Bureaucracies metastasize. The federal bureaucracies burden the economy in two ways: taxes exacted to fund their ever increasing payrolls and expansive and expensive regulations curbing private enterprise. The risk that regulators pose to business is up 79% from 2010—a burden that falls heavy on industry. http://www.wsj.com/articles/the-rust-belt-is-right-to-blame-obama-1482098189

Prior posts have detailed those abuses in two agencies: The Department of Education, [Archive Issue 18] and the Environmental Protection Agency [Archive Issue 21] both of which, while spending billions, failed to accomplish the intended goals.

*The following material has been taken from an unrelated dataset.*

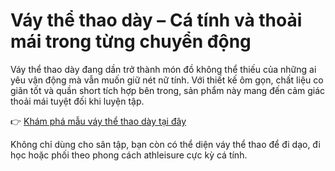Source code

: # Váy thể thao dày – Cá tính và thoải mái trong từng chuyển động

Váy thể thao dày đang dần trở thành món đồ không thể thiếu của những ai yêu vận động mà vẫn muốn giữ nét nữ tính. Với thiết kế ôm gọn, chất liệu co giãn tốt và quần short tích hợp bên trong, sản phẩm này mang đến cảm giác thoải mái tuyệt đối khi luyện tập.

👉 [Khám phá mẫu váy thể thao dày tại đây](https://phamphusport.com/vay-the-thao-day-sport/)

Không chỉ dùng cho sân tập, bạn còn có thể diện váy thể thao để đi dạo, đi học hoặc phối theo phong cách athleisure cực kỳ cá tính.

The DoE should be cut 25% each year with a goal of terminating it in four years. A 2010 Cato Institute Study demonstrated that a shut down would save $107 billion annually. http://www.downsizinggovernment.org/education/spending-cuts

The EPA's budget for 2016 was more than $8 billion and it had 15,000 employees. In its first seven years its budgets averaged a little over 1 billion dollars with 6000 employees.The EPA should be cut back to those levels while it is returned to the common sense of its original purpose. https://www.epa.gov/planandbudget/

These agencies were worse than ineffectual; they were harmful. Unfortunately, they are the rule.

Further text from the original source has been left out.